Problem to solve:
Copy out lines with the word "所属行业" from the material that follows.

Material supplied:
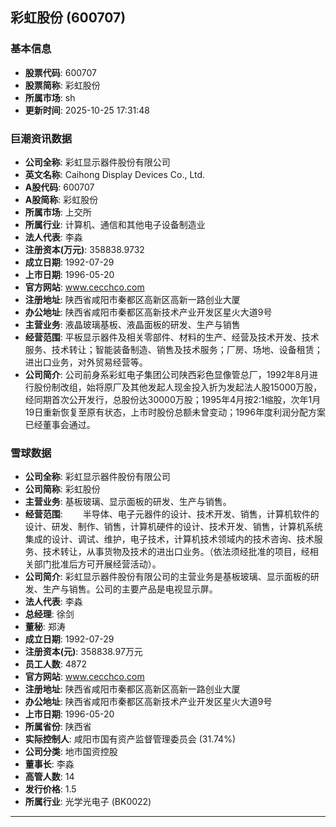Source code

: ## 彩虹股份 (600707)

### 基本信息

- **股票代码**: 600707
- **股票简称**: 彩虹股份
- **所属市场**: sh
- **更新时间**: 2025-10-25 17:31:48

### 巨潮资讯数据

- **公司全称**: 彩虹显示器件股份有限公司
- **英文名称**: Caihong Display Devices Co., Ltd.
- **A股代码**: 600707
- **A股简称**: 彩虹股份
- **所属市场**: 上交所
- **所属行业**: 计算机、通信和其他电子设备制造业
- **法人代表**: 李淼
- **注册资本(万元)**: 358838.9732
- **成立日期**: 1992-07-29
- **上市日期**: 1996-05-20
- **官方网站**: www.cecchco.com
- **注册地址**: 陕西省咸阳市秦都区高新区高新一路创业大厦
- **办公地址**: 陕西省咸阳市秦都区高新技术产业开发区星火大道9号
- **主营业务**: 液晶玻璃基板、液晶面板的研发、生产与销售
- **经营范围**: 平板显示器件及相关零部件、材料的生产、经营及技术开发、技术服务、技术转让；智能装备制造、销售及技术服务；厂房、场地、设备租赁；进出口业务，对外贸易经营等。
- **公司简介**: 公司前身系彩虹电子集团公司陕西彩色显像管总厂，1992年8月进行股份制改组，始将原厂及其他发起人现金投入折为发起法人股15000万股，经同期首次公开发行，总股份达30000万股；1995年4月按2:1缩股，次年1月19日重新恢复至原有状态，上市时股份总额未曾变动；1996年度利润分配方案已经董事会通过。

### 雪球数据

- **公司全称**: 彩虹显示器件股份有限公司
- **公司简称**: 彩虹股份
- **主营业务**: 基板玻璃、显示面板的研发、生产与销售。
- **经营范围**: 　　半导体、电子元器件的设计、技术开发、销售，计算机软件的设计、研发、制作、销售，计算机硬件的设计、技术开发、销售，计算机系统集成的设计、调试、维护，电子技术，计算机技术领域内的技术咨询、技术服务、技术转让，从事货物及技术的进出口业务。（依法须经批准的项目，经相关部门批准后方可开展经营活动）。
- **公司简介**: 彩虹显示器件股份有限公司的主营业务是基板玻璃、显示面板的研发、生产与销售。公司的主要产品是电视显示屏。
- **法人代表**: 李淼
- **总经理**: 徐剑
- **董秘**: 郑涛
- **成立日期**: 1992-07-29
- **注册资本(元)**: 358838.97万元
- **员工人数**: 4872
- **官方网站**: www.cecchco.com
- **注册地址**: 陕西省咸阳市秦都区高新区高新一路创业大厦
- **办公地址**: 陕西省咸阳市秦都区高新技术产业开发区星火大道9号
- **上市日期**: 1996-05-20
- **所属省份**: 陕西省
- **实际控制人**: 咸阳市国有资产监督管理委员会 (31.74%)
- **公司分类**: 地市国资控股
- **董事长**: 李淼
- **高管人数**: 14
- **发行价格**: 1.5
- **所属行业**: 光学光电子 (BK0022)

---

Completed exercise:
- **所属行业**: 计算机、通信和其他电子设备制造业
- **所属行业**: 光学光电子 (BK0022)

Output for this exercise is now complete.